Crystal structure and normal co-ordinate analysis of diaqua(oxydiacetato)sulphatothorium(IV) monohydrate

Abstract

The structure of the title compound has been determined by single-crystal X-ray techniques, using diffractomer data. The compound crystallizes in the monoclinic space group C2 with a= 10.67(1), b= 8.35(1), c= 6.73(1)Å, Z= 2, and β= 110.96(2)°. Refinement of the structure led to a final R value of 0.048 using 1 931 observed data. The thorium atom, which lies on a crystallographic two-fold axis, is nine-co-ordinate in the monocapped square antiprismatic geometry. Both the oxydiacetate and sulphate ligands are shared between different thorium atoms allowing the formation of a rather compact polymeric network.
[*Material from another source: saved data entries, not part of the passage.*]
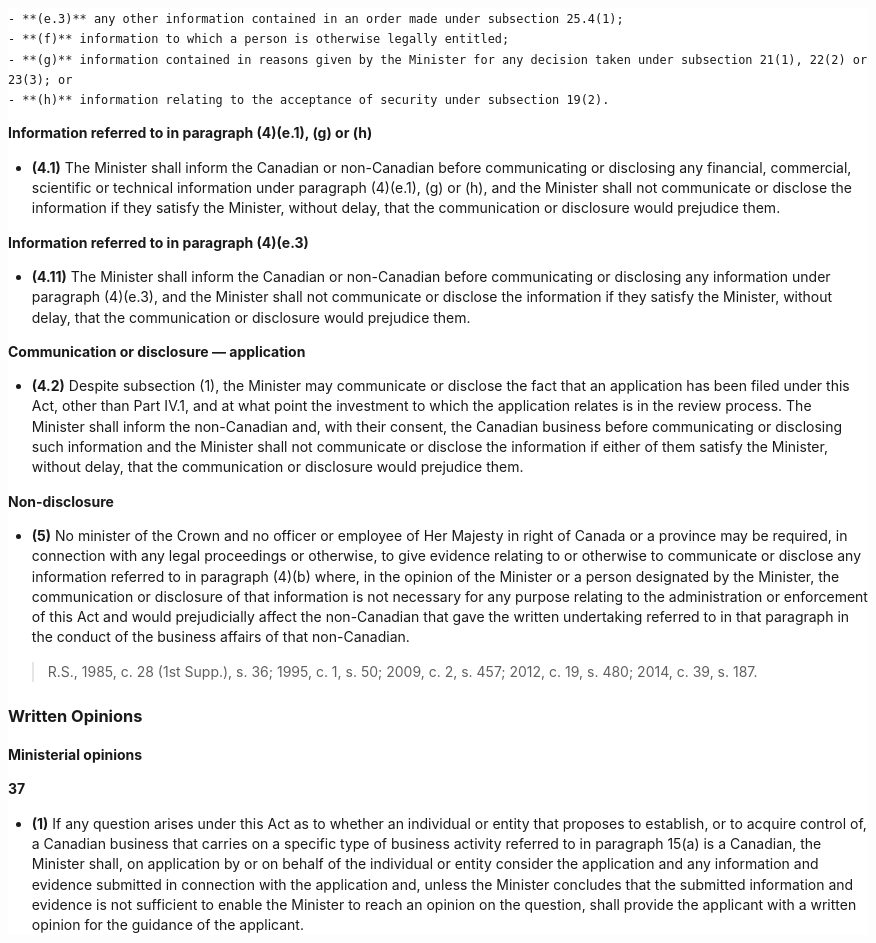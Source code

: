 	- **(e.3)** any other information contained in an order made under subsection 25.4(1);
	- **(f)** information to which a person is otherwise legally entitled;
	- **(g)** information contained in reasons given by the Minister for any decision taken under subsection 21(1), 22(2) or 23(3); or
	- **(h)** information relating to the acceptance of security under subsection 19(2).

**Information referred to in paragraph (4)(e.1), (g) or (h)**

- **(4.1)** The Minister shall inform the Canadian or non-Canadian before communicating or disclosing any financial, commercial, scientific or technical information under paragraph (4)(e.1), (g) or (h), and the Minister shall not communicate or disclose the information if they satisfy the Minister, without delay, that the communication or disclosure would prejudice them.

**Information referred to in paragraph (4)(e.3)**

- **(4.11)** The Minister shall inform the Canadian or non-Canadian before communicating or disclosing any information under paragraph (4)(e.3), and the Minister shall not communicate or disclose the information if they satisfy the Minister, without delay, that the communication or disclosure would prejudice them.

**Communication or disclosure — application**

- **(4.2)** Despite subsection (1), the Minister may communicate or disclose the fact that an application has been filed under this Act, other than Part IV.1, and at what point the investment to which the application relates is in the review process. The Minister shall inform the non-Canadian and, with their consent, the Canadian business before communicating or disclosing such information and the Minister shall not communicate or disclose the information if either of them satisfy the Minister, without delay, that the communication or disclosure would prejudice them.

**Non-disclosure**

- **(5)** No minister of the Crown and no officer or employee of Her Majesty in right of Canada or a province may be required, in connection with any legal proceedings or otherwise, to give evidence relating to or otherwise to communicate or disclose any information referred to in paragraph (4)(b) where, in the opinion of the Minister or a person designated by the Minister, the communication or disclosure of that information is not necessary for any purpose relating to the administration or enforcement of this Act and would prejudicially affect the non-Canadian that gave the written undertaking referred to in that paragraph in the conduct of the business affairs of that non-Canadian.
> R.S., 1985, c. 28 (1st Supp.), s. 36; 1995, c. 1, s. 50; 2009, c. 2, s. 457; 2012, c. 19, s. 480; 2014, c. 39, s. 187.





### Written Opinions



**Ministerial opinions**

**37** 

- **(1)** If any question arises under this Act as to whether an individual or entity that proposes to establish, or to acquire control of, a Canadian business that carries on a specific type of business activity referred to in paragraph 15(a) is a Canadian, the Minister shall, on application by or on behalf of the individual or entity consider the application and any information and evidence submitted in connection with the application and, unless the Minister concludes that the submitted information and evidence is not sufficient to enable the Minister to reach an opinion on the question, shall provide the applicant with a written opinion for the guidance of the applicant.
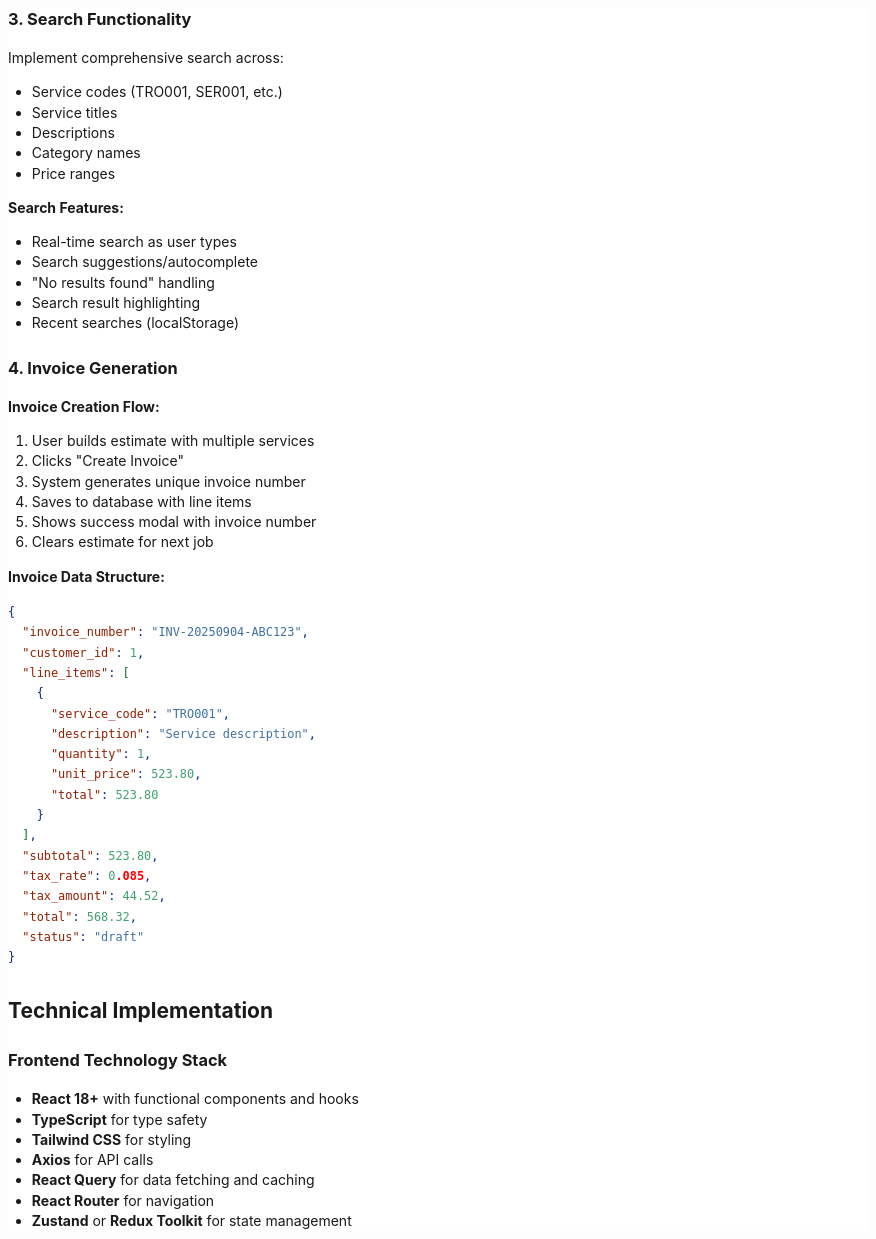 ### 3. Search Functionality
Implement comprehensive search across:
- Service codes (TRO001, SER001, etc.)
- Service titles
- Descriptions
- Category names
- Price ranges

**Search Features:**
- Real-time search as user types
- Search suggestions/autocomplete
- "No results found" handling
- Search result highlighting
- Recent searches (localStorage)

### 4. Invoice Generation
**Invoice Creation Flow:**
1. User builds estimate with multiple services
2. Clicks "Create Invoice"
3. System generates unique invoice number
4. Saves to database with line items
5. Shows success modal with invoice number
6. Clears estimate for next job

**Invoice Data Structure:**
```json
{
  "invoice_number": "INV-20250904-ABC123",
  "customer_id": 1,
  "line_items": [
    {
      "service_code": "TRO001",
      "description": "Service description",
      "quantity": 1,
      "unit_price": 523.80,
      "total": 523.80
    }
  ],
  "subtotal": 523.80,
  "tax_rate": 0.085,
  "tax_amount": 44.52,
  "total": 568.32,
  "status": "draft"
}
```

## Technical Implementation

### Frontend Technology Stack
- **React 18+** with functional components and hooks
- **TypeScript** for type safety
- **Tailwind CSS** for styling
- **Axios** for API calls
- **React Query** for data fetching and caching
- **React Router** for navigation
- **Zustand** or **Redux Toolkit** for state management
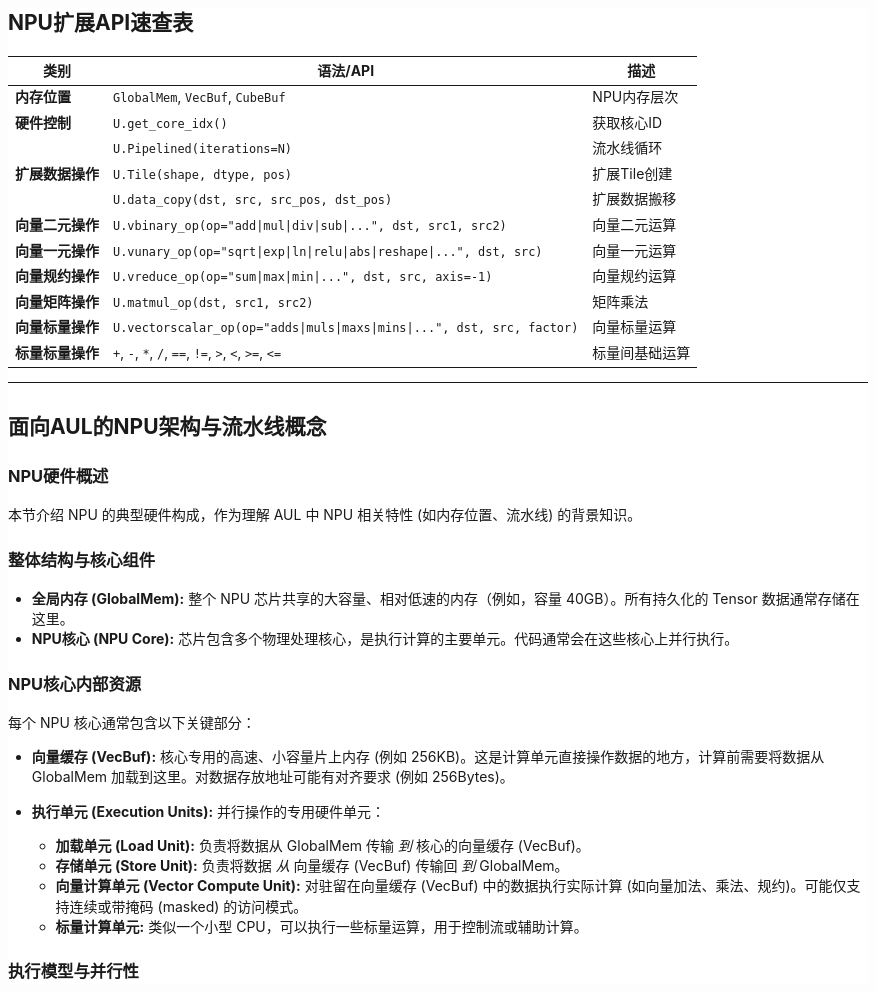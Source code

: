 ## NPU扩展API速查表

| 类别 | 语法/API | 描述 |
|------|----------|------|
| **内存位置** | `GlobalMem`, `VecBuf`, `CubeBuf` | NPU内存层次 |
| **硬件控制** | `U.get_core_idx()` | 获取核心ID |
|  | `U.Pipelined(iterations=N)` | 流水线循环 |
| **扩展数据操作** | `U.Tile(shape, dtype, pos)` | 扩展Tile创建 |
|  | `U.data_copy(dst, src, src_pos, dst_pos)` | 扩展数据搬移 |
| **向量二元操作** | `U.vbinary_op(op="add\|mul\|div\|sub\|...", dst, src1, src2)` | 向量二元运算 |
| **向量一元操作** | `U.vunary_op(op="sqrt\|exp\|ln\|relu\|abs\|reshape\|...", dst, src)` | 向量一元运算 |
| **向量规约操作** | `U.vreduce_op(op="sum\|max\|min\|...", dst, src, axis=-1)` | 向量规约运算 |
| **向量矩阵操作** | `U.matmul_op(dst, src1, src2)` | 矩阵乘法 |
| **向量标量操作** | `U.vectorscalar_op(op="adds\|muls\|maxs\|mins\|...", dst, src, factor)` | 向量标量运算 |
| **标量标量操作** | `+`, `-`, `*`, `/`, `==`, `!=`, `>`, `<`, `>=`, `<=` | 标量间基础运算 |

---

## 面向AUL的NPU架构与流水线概念

### NPU硬件概述

本节介绍 NPU 的典型硬件构成，作为理解 AUL 中 NPU 相关特性 (如内存位置、流水线) 的背景知识。

### 整体结构与核心组件

- **全局内存 (GlobalMem):** 整个 NPU 芯片共享的大容量、相对低速的内存（例如，容量 40GB）。所有持久化的 Tensor 数据通常存储在这里。
- **NPU核心 (NPU Core):** 芯片包含多个物理处理核心，是执行计算的主要单元。代码通常会在这些核心上并行执行。

### NPU核心内部资源

每个 NPU 核心通常包含以下关键部分：

- **向量缓存 (VecBuf):** 核心专用的高速、小容量片上内存 (例如 256KB)。这是计算单元直接操作数据的地方，计算前需要将数据从 GlobalMem 加载到这里。对数据存放地址可能有对齐要求 (例如 256Bytes)。

- **执行单元 (Execution Units):** 并行操作的专用硬件单元：
    * **加载单元 (Load Unit):** 负责将数据从 GlobalMem 传输 *到* 核心的向量缓存 (VecBuf)。
    * **存储单元 (Store Unit):** 负责将数据 *从* 向量缓存 (VecBuf) 传输回 *到* GlobalMem。
    * **向量计算单元 (Vector Compute Unit):** 对驻留在向量缓存 (VecBuf) 中的数据执行实际计算 (如向量加法、乘法、规约)。可能仅支持连续或带掩码 (masked) 的访问模式。
    * **标量计算单元:** 类似一个小型 CPU，可以执行一些标量运算，用于控制流或辅助计算。

### 执行模型与并行性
The length of the Th–O bond to the apical ether oxygen, 2.63(1)Å, is significantly greater than the average, 2.42 Å, for the other bonds to carboxylate or water oxygen. For this complex the fundamentals have been assigned on the basis of a normal co-ordinate analysis and potential-energy distribution obtained by use of a 48-parameter Urey–Bradley force field. The stretching force constant of the Th–O(ether) bond is greater than that of the corresponding U–O(ether) bond in the analogous uranium-containing compound (1.37 × 10²versus 1.10 × 10² N m^–1 respectively).